WORK ITEM: Pull every line containing "testes" from the listing below.

THE DATA:
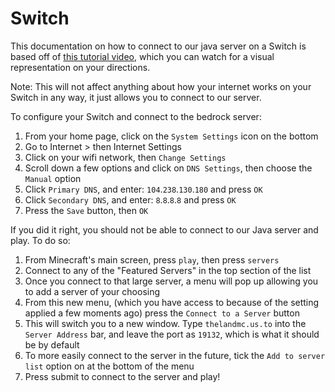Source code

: # Switch

This documentation on how to connect to our java server on a Switch is based off of [this tutorial video](https://youtu.be/zalT_oR1nPM), which you can watch for a visual representation on your directions.

Note: This will not affect anything about how your internet works on your Switch in any way, it just allows you to connect to our server.

To configure your Switch and connect to the bedrock server:

1. From your home page, click on the `System Settings` icon on the bottom
2. Go to Internet > then Internet Settings
3. Click on your wifi network, then `Change Settings`
4. Scroll down a few options and click on `DNS Settings`, then choose the `Manual` option
5. Click `Primary DNS`, and enter: `104`.`238`.`130`.`180` and press `OK`
6. Click `Secondary DNS`, and enter: `8`.`8`.`8`.`8` and press `OK`
7. Press the `Save` button, then `OK`

If you did it right, you should not be able to connect to our Java server and play.
To do so:

1. From Minecraft's main screen, press `play`, then press `servers`
2. Connect to any of the "Featured Servers" in the top section of the list
3. Once you connect to that large server, a menu will pop up allowing you to add a server of your choosing
4. From this new menu, (which you have access to because of the setting applied a few moments ago) press the `Connect to a Server` button
5. This will switch you to a new window. Type `thelandmc.us.to` into the `Server Address` bar, and leave the port as `19132`, which is what it should be by default
6. To more easily connect to the server in the future, tick the `Add to server list` option on at the bottom of the menu
7. Press submit to connect to the server and play!
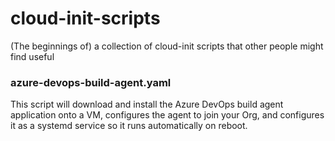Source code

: # cloud-init-scripts

(The beginnings of) a collection of cloud-init scripts that other people might find useful

### azure-devops-build-agent.yaml
This script will download and install the Azure DevOps build agent application onto a VM, configures the agent to join your Org, and configures it as a systemd service so it runs automatically on reboot.
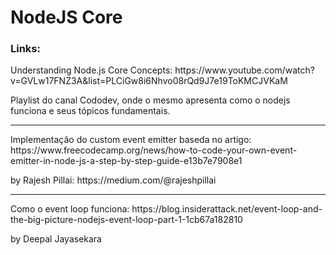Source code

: <h1>NodeJS Core</h1>

<h3>Links:</h3>

<p>Understanding Node.js Core Concepts: https://www.youtube.com/watch?v=GVLw17FNZ3A&list=PLCiGw8i6Nhvo08rQd9J7e19ToKMCJVKaM</p>
<p>Playlist do canal Cododev, onde o mesmo apresenta como o nodejs funciona e seus tópicos fundamentais.</p>

<hr>

<p>Implementação do custom event emitter baseda no artigo: https://www.freecodecamp.org/news/how-to-code-your-own-event-emitter-in-node-js-a-step-by-step-guide-e13b7e7908e1</p>
<p>by Rajesh Pillai: https://medium.com/@rajeshpillai</p>

<hr>

<p>Como o event loop funciona: https://blog.insiderattack.net/event-loop-and-the-big-picture-nodejs-event-loop-part-1-1cb67a182810</p>
<p>by Deepal Jayasekara</p>
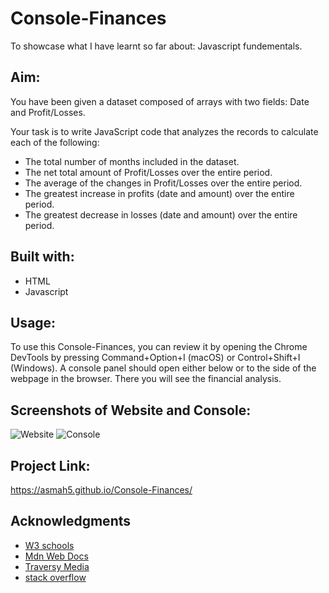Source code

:# Console-Finances
To showcase what I have learnt so far about: Javascript fundementals.

## Aim:
You have been given a dataset composed of arrays with two fields: Date and Profit/Losses.

Your task is to write JavaScript code that analyzes the records to calculate each of the following:

* The total number of months included in the dataset.
* The net total amount of Profit/Losses over the entire period.
* The average of the changes in Profit/Losses over the entire period.
* The greatest increase in profits (date and amount) over the entire period.
* The greatest decrease in losses (date and amount) over the entire period.

## Built with:
* HTML
* Javascript

## Usage:
To use this Console-Finances, you can review it by opening the Chrome DevTools by pressing Command+Option+I (macOS) or Control+Shift+I (Windows). A console panel should open either below or to the side of the webpage in the browser. There you will see the financial analysis.

## Screenshots of Website and Console:
![Website](https://user-images.githubusercontent.com/97250633/225021429-06fd40e6-4512-4b5d-9645-f106541970cc.png)
![Console](https://user-images.githubusercontent.com/97250633/225021465-4cefcead-07ea-4963-92a0-c3995453b29d.png)

## Project Link:
https://asmah5.github.io/Console-Finances/

## Acknowledgments
* [W3 schools](https://www.w3schools.com/js/default.asp)
* [Mdn Web Docs](https://developer.mozilla.org/en-US/docs/Web/JavaScript)
* [Traversy Media](https://www.youtube.com/watch?v=hdI2bqOjy3c&t=387s)
* [stack overflow](https://stackoverflow.com/)
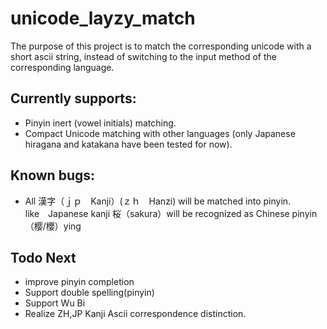 # unicode_layzy_match

The purpose of this project is to match the corresponding unicode with a short ascii string, instead of switching to the input method of the corresponding language.

## Currently supports:
 - Pinyin inert (vowel initials) matching.
 - Compact Unicode matching with other languages (only Japanese hiragana and katakana have been tested for now).

## Known bugs:
 - All 漢字（ｊｐ　Kanji）(ｚｈ　Hanzi) will be matched into pinyin. \
  like　Japanese kanji 桜（sakura）will be recognized as Chinese pinyin（樱/櫻）ying

## Todo Next
 - improve pinyin completion
 - Support double spelling(pinyin)
 - Support Wu Bi
 - Realize ZH,JP Kanji Ascii correspondence distinction.
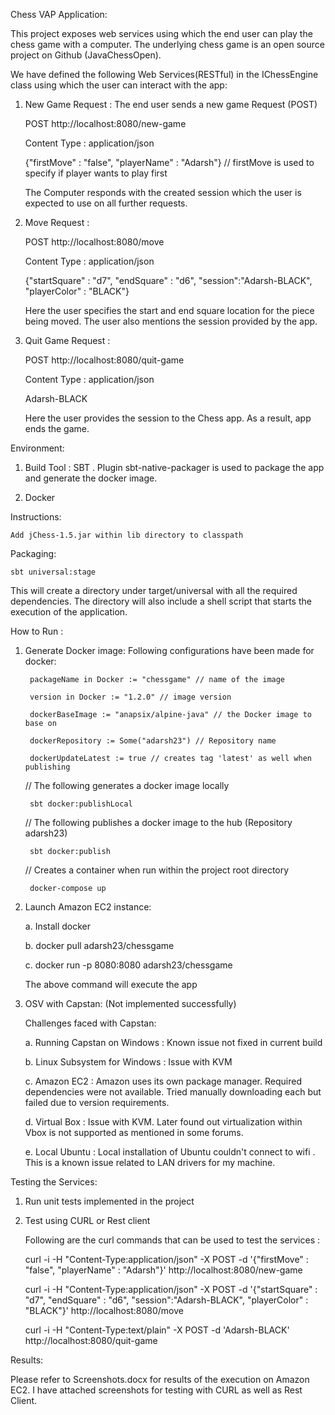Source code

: Chess VAP Application:

This project exposes web services using which the end user can play the chess game with a computer. The underlying chess game is an open source project on Github (JavaChessOpen). 

We have defined the following Web Services(RESTful) in the IChessEngine class using which the user can interact with the app:

1. New Game Request : The end user sends a new game Request (POST)

    
    POST http://localhost:8080/new-game
    
    Content Type : application/json
    
    {"firstMove" : "false", "playerName" : "Adarsh"} // firstMove is used to specify if player wants to play first

   The Computer responds with the created session which the user is expected to use on all further requests. 
    
  

2. Move Request : 
       
    
    POST http://localhost:8080/move
    
    Content Type : application/json
    
    {"startSquare" : "d7", "endSquare" : "d6", "session":"Adarsh-BLACK", "playerColor" : "BLACK"}
    
   Here the user specifies the start and end square location for the piece being moved. The user also mentions the session provided by the app.
    
    
3. Quit Game Request :

    
    POST http://localhost:8080/quit-game
    
    Content Type : application/json
    
    Adarsh-BLACK
    
   Here the user provides the session to the Chess app. As a result, app ends the game.


Environment:

1. Build Tool : SBT . Plugin sbt-native-packager is used to package the app and generate the docker image.

2. Docker


Instructions:

    Add jChess-1.5.jar within lib directory to classpath


Packaging:


    sbt universal:stage
   
   This will create a directory under target/universal with all the required dependencies. The directory will also include a shell script that starts the execution of the application. 

How to Run :

1. Generate Docker image: 
    Following configurations have been made for docker:
    
        packageName in Docker := "chessgame" // name of the image
        
        version in Docker := "1.2.0" // image version 
        
        dockerBaseImage := "anapsix/alpine-java" // the Docker image to base on 
        
        dockerRepository := Some("adarsh23") // Repository name
        
        dockerUpdateLatest := true // creates tag 'latest' as well when publishing

    
    // The following generates a docker image locally
    
        sbt docker:publishLocal
    
    // The following publishes a docker image to the hub (Repository adarsh23)
        
        sbt docker:publish
    
    // Creates a container when run within the project root directory
        
        docker-compose up
    
2. Launch Amazon EC2 instance:
     
    a. Install docker
    
    b. docker pull adarsh23/chessgame
    
    c. docker run -p 8080:8080 adarsh23/chessgame
    
    The above command will execute the app 


3. OSV with Capstan: (Not implemented successfully)
    
    Challenges faced with Capstan:
    
    a. Running Capstan on Windows : Known issue not fixed in current build
    
    b. Linux Subsystem for Windows : Issue with KVM
    
    c. Amazon EC2 : Amazon uses its own package manager. Required dependencies were not available. Tried manually downloading each but failed due to version requirements.
    
    d. Virtual Box : Issue with KVM. Later found out virtualization within Vbox is not supported as mentioned in some forums.
    
	e. Local Ubuntu : Local installation of Ubuntu couldn't connect to wifi . This is a known issue related to LAN drivers for my machine.


Testing the Services:

1. Run unit tests implemented in the project

2. Test using CURL or Rest client


    Following are the curl commands that can be used to test the services :
    
    curl -i -H "Content-Type:application/json" -X POST -d '{"firstMove" : "false", "playerName" : "Adarsh"}' http://localhost:8080/new-game
    
    curl -i -H "Content-Type:application/json" -X POST -d '{"startSquare" : "d7", "endSquare" : "d6", "session":"Adarsh-BLACK", "playerColor" : "BLACK"}' http://localhost:8080/move
    
    curl -i -H "Content-Type:text/plain" -X POST -d 'Adarsh-BLACK' http://localhost:8080/quit-game
    
    
Results:

Please refer to Screenshots.docx for results of the execution on Amazon EC2. I have attached screenshots for testing with CURL as well as Rest Client.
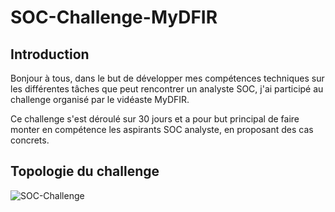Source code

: # SOC-Challenge-MyDFIR
## Introduction
Bonjour à tous, dans le but de développer mes compétences techniques sur les différentes tâches que peut rencontrer un analyste SOC, j'ai participé au challenge organisé par le vidéaste MyDFIR.

Ce challenge s'est déroulé sur 30 jours et a pour but principal de faire monter en compétence les aspirants SOC analyste, en proposant des cas concrets.

## Topologie du challenge

![SOC-Challenge](https://github.com/user-attachments/assets/1cf17300-1369-4348-a4df-dafc61a33c5b)




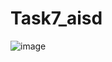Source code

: # Task7_aisd
![image](https://user-images.githubusercontent.com/90478530/173144308-eefda7b0-5516-4bf7-a26c-c431ea3809a4.png)
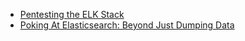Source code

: - [Pentesting the ELK Stack](https://insinuator.net/2021/01/pentesting-the-elk-stack/)
- [Poking At Elasticsearch: Beyond Just Dumping Data](https://www.archcloudlabs.com/projects/poking-at-elasticsearch-beyond-dumping-data/)
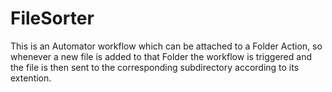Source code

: # FileSorter
This is an Automator workflow which can be attached to a Folder Action, so whenever a new file is added to that Folder the workflow is triggered and the file is then sent to the corresponding subdirectory according to its extention.
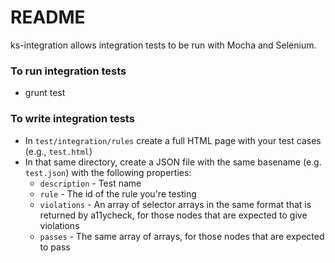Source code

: # README #

ks-integration allows integration tests to be run with Mocha and Selenium.

### To run integration tests ###

* grunt test

### To write integration tests ###

* In `test/integration/rules` create a full HTML page with your test cases (e.g., `test.html`)
* In that same directory, create a JSON file with the same basename (e.g. `test.json`) with the following properties:
    * `description` - Test name
    * `rule` - The id of the rule you're testing
    * `violations` - An array of selector arrays in the same format that is returned by a11ycheck, for those nodes that are expected to give violations
    * `passes` - The same array of arrays, for those nodes that are expected to pass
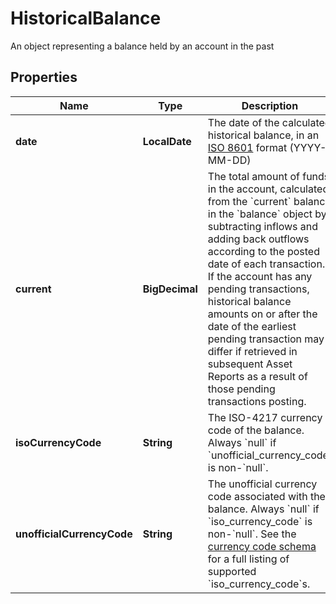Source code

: 

# HistoricalBalance

An object representing a balance held by an account in the past

## Properties

| Name | Type | Description | Notes |
|------------ | ------------- | ------------- | -------------|
|**date** | **LocalDate** | The date of the calculated historical balance, in an [ISO 8601](https://wikipedia.org/wiki/ISO_8601) format (YYYY-MM-DD) |  |
|**current** | **BigDecimal** | The total amount of funds in the account, calculated from the &#x60;current&#x60; balance in the &#x60;balance&#x60; object by subtracting inflows and adding back outflows according to the posted date of each transaction.  If the account has any pending transactions, historical balance amounts on or after the date of the earliest pending transaction may differ if retrieved in subsequent Asset Reports as a result of those pending transactions posting. |  |
|**isoCurrencyCode** | **String** | The ISO-4217 currency code of the balance. Always &#x60;null&#x60; if &#x60;unofficial_currency_code&#x60; is non-&#x60;null&#x60;. |  |
|**unofficialCurrencyCode** | **String** | The unofficial currency code associated with the balance. Always &#x60;null&#x60; if &#x60;iso_currency_code&#x60; is non-&#x60;null&#x60;.  See the [currency code schema](https://plaid.com/docs/api/accounts#currency-code-schema) for a full listing of supported &#x60;iso_currency_code&#x60;s. |  |



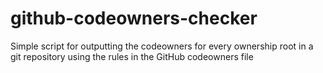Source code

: # github-codeowners-checker
Simple script for outputting the codeowners for every ownership root in a git repository using the rules in the GitHub codeowners file
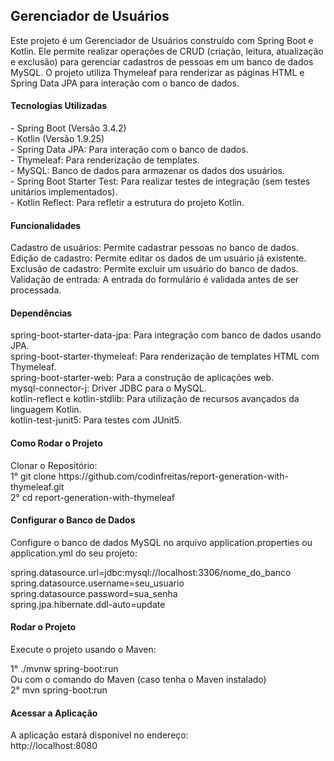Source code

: <h2>Gerenciador de Usuários</h2>
Este projeto é um Gerenciador de Usuários construído com Spring Boot e Kotlin. Ele permite realizar operações de CRUD (criação, leitura, atualização e exclusão) para gerenciar cadastros de pessoas em um banco de dados MySQL. O projeto utiliza Thymeleaf para renderizar as páginas HTML e Spring Data JPA para interação com o banco de dados.
<br>

<h4>Tecnologias Utilizadas</h4>
- Spring Boot (Versão 3.4.2)<br>
- Kotlin (Versão 1.9.25)<br>
- Spring Data JPA: Para interação com o banco de dados.<br>
- Thymeleaf: Para renderização de templates.<br>
- MySQL: Banco de dados para armazenar os dados dos usuários.<br>
- Spring Boot Starter Test: Para realizar testes de integração (sem testes unitários implementados).<br>
- Kotlin Reflect: Para refletir a estrutura do projeto Kotlin.<br>

<h4>Funcionalidades</h4>
Cadastro de usuários: Permite cadastrar pessoas no banco de dados.<br>
Edição de cadastro: Permite editar os dados de um usuário já existente.<br>
Exclusão de cadastro: Permite excluir um usuário do banco de dados.<br>
Validação de entrada: A entrada do formulário é validada antes de ser processada.<br>

<h4>Dependências</h4>
spring-boot-starter-data-jpa: Para integração com banco de dados usando JPA.<br>
spring-boot-starter-thymeleaf: Para renderização de templates HTML com Thymeleaf.<br>
spring-boot-starter-web: Para a construção de aplicações web.<br>
mysql-connector-j: Driver JDBC para o MySQL.<br>
kotlin-reflect e kotlin-stdlib: Para utilização de recursos avançados da linguagem Kotlin.<br>
kotlin-test-junit5: Para testes com JUnit5.<br>

<h4>Como Rodar o Projeto</h4>
Clonar o Repositório: <br>
1° git clone https://github.com/codinfreitas/report-generation-with-thymeleaf.git<br>
2° cd report-generation-with-thymeleaf<br>

<h4>Configurar o Banco de Dados</h4>
Configure o banco de dados MySQL no arquivo application.properties ou application.yml do seu projeto:<br>

spring.datasource.url=jdbc:mysql://localhost:3306/nome_do_banco<br>
spring.datasource.username=seu_usuario<br>
spring.datasource.password=sua_senha<br>
spring.jpa.hibernate.ddl-auto=update<br>

<h4>Rodar o Projeto</h4>
Execute o projeto usando o Maven:<br>

1° ./mvnw spring-boot:run<br>
Ou com o comando do Maven (caso tenha o Maven instalado)<br>
2° mvn spring-boot:run<br>

<h4>Acessar a Aplicação</h4>
A aplicação estará disponível no endereço:<br>
http://localhost:8080
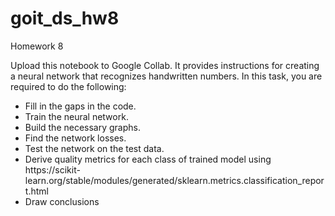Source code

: # goit_ds_hw8
Homework 8 

Upload this notebook to Google Collab. It provides instructions for creating a neural network that recognizes handwritten numbers. In this task, you are required to do the following:
<ul>
  <li>Fill in the gaps in the code.</li>
  <li>Train the neural network.</li>
  <li>Build the necessary graphs.</li>
  <li>Find the network losses.</li>
  <li>Test the network on the test data.</li>
  <li>Derive quality metrics for each class of trained model using https://scikit-learn.org/stable/modules/generated/sklearn.metrics.classification_report.html</li>
  <li>Draw conclusions</li>
</ul>
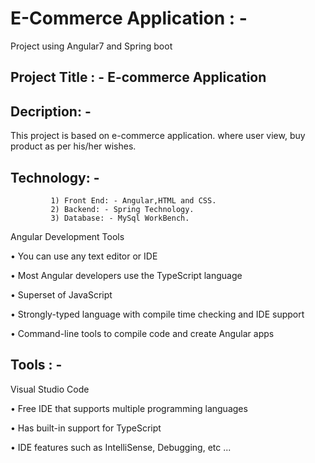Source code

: # E-Commerce Application : -
 
 Project using Angular7 and Spring boot

## Project Title : - E-commerce Application

## Decription: - 

This project is based on e-commerce application. where user view, buy product as per his/her wishes.

## Technology: - 
             1) Front End: - Angular,HTML and CSS.
             2) Backend: - Spring Technology.
             3) Database: - MySql WorkBench.


Angular Development Tools

• You can use any text editor or IDE

• Most Angular developers use the TypeScript language

• Superset of JavaScript

• Strongly-typed language with compile time checking and IDE support

• Command-line tools to compile code and create Angular apps
             
## Tools : - 


Visual Studio Code

• Free IDE that supports multiple programming languages

• Has built-in support for TypeScript

• IDE features such as IntelliSense, Debugging, etc ...
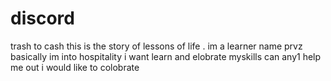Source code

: # discord
trash to cash
this is the story of lessons of life .
im a learner name prvz
basically im into hospitality i want learn and elobrate myskills
can any1 help me out 
i would like to colobrate 
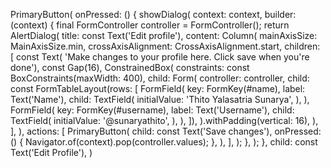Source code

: PrimaryButton(
onPressed: () {
showDialog(
context: context,
builder: (context) {
final FormController controller = FormController();
return AlertDialog(
title: const Text('Edit profile'),
content: Column(
mainAxisSize: MainAxisSize.min,
crossAxisAlignment: CrossAxisAlignment.start,
children: [
const Text(
'Make changes to your profile here. Click save when you\'re done'),
const Gap(16),
ConstrainedBox(
constraints: const BoxConstraints(maxWidth: 400),
child: Form(
controller: controller,
child: const FormTableLayout(rows: [
FormField<String>(
key: FormKey(#name),
label: Text('Name'),
child: TextField(
initialValue: 'Thito Yalasatria Sunarya',
),
),
FormField<String>(
key: FormKey(#username),
label: Text('Username'),
child: TextField(
initialValue: '@sunaryathito',
),
),
]),
).withPadding(vertical: 16),
),
],
),
actions: [
PrimaryButton(
child: const Text('Save changes'),
onPressed: () {
Navigator.of(context).pop(controller.values);
},
),
],
);
},
);
},
child: const Text('Edit Profile'),
)
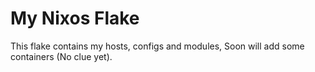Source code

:# My Nixos Flake

This flake contains my hosts, configs and modules, Soon will add some containers (No clue yet).


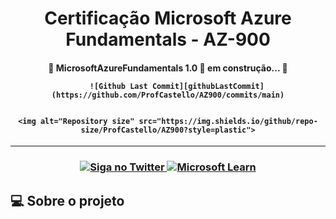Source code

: [githubLastCommit]: https://img.shields.io/github/last-commit/ProfCastello/AZ900?style=plastic "Github Last Commit"



<h1 align="center"> Certificação Microsoft Azure Fundamentals - AZ-900 </h1>

<h4 align="center"> 
	🚧 MicrosoftAzureFundamentals 1.0 🚀 em construção... 🚧 
	
    	![Github Last Commit][githubLastCommit](https://github.com/ProfCastello/AZ900/commits/main)
  	

  	<img alt="Repository size" src="https://img.shields.io/github/repo-size/ProfCastello/AZ900?style=plastic">
</h4>

---

<h3 align="center">

<a href="https://msftstudentcert.cloudreadyskills.com">
    <img alt="Siga no Twitter" src="https://img.shields.io/badge/Cloud%20Ready%20Skills-Link-brightgreen?style=plastic">
  </a>

<a href="https://learn.microsoft.com/pt-br/certifications/exams/az-900/"> 
	<img alt="Microsoft Learn" src="https://img.shields.io/badge/Microsoft%20Learn-Link-brightgreen?style=plastic">
</a>

</h3>

## 💻 Sobre o projeto
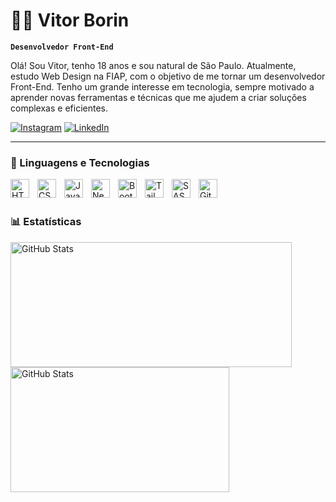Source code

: # 👨‍💻 Vitor Borin

**`Desenvolvedor Front-End`**

Olá! Sou Vitor, tenho 18 anos e sou natural de São Paulo. Atualmente, estudo Web Design na FIAP, com o objetivo de me tornar um desenvolvedor Front-End. Tenho um grande interesse em tecnologia, sempre motivado a aprender novas ferramentas e técnicas que me ajudem a criar soluções complexas e eficientes.

<p align="left">
      <a href="https://www.instagram.com/vitor.gx_/">
         <img alt="Instagram" title="Me siga no Instagram" src="https://img.shields.io/badge/Instagram-E4405F?style=for-the-badge&logo=instagram&logoColor=white"/></a>
      <a href="https://www.linkedin.com/in/vitor-borin-a85603322/">
         <img alt="LinkedIn" title="Me siga no LinkedIn" src="https://img.shields.io/badge/LinkedIn-0077B5?style=for-the-badge&logo=linkedin&logoColor=white"/></a> 
</p>

---

### 🧰 Linguagens e Tecnologias
<img 
    align="left" 
    alt="HTML"
    title="HTML" 
    width="30px" 
    style="padding-right: 10px;" 
    src="https://cdn.jsdelivr.net/gh/devicons/devicon@latest/icons/html5/html5-original.svg" 
/>
<img 
    align="left" 
    alt="CSS" 
    title="CSS"
    width="30px" 
    style="padding-right: 10px;" 
    src="https://cdn.jsdelivr.net/gh/devicons/devicon@latest/icons/css3/css3-original.svg" 
/>
<img 
    align="left" 
    alt="JavaScript" 
    title="JavaScript"
    width="30px" 
    style="padding-right: 10px;" 
    src="https://cdn.jsdelivr.net/gh/devicons/devicon@latest/icons/javascript/javascript-original.svg" 
/>
<img 
    align="left" 
    alt="Next.js" 
    title="Next.js"
    width="30px" 
    style="padding-right: 10px;" 
    src="https://cdn.jsdelivr.net/gh/devicons/devicon@latest/icons/nextjs/nextjs-original.svg" 
/>
<img 
    align="left" 
    alt="Bootstrap"
    title="Bootstrap" 
    width="30px" 
    style="padding-right: 10px;" 
    src="https://cdn.jsdelivr.net/gh/devicons/devicon@latest/icons/bootstrap/bootstrap-original.svg" 
/>
<img 
    align="left" 
    alt="Tailwind" 
    title="Tailwind"
    width="30px" 
    style="padding-right: 10px;" 
    src="https://cdn.jsdelivr.net/gh/devicons/devicon@latest/icons/tailwindcss/tailwindcss-original.svg" 
/>
<img 
    align="left" 
    alt="SASS" 
    title="SASS"
    width="30px" 
    style="padding-right: 10px;" 
    src="https://cdn.jsdelivr.net/gh/devicons/devicon@latest/icons/sass/sass-original.svg" 
/>
<img 
    align="left" 
    alt="Git" 
    title="Git"
    width="30px" 
    style="padding-right: 10px;" 
    src="https://cdn.jsdelivr.net/gh/devicons/devicon@latest/icons/git/git-original.svg" 
/>

<br/>
<br/>

### 📊 Estatísticas

<p>
  <img
    align="left" 
    alt="GitHub Stats" 
    height="200"
    width="450px"    
    style="padding-right: 10px;" 
    src="https://github-readme-stats.vercel.app/api?username=Vitor-Borin&show_icons=true&theme=tokyonight&include_all_commits=true&locale=pt-br" 
  />
<img 
      align="left" 
      alt="GitHub Stats" 
      height="200"
      width="350px" 
      src="https://github-readme-stats.vercel.app/api/top-langs/?username=Vitor-Borin&theme=tokyonight&layout=compact&custom_title=Tecnologias&langs_count=9" 
  />
</p>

WRITTEN ANSWER:
- Spring Boot Starter Test: Para realizar testes de integração (sem testes unitários implementados).<br>
kotlin-test-junit5: Para testes com JUnit5.<br>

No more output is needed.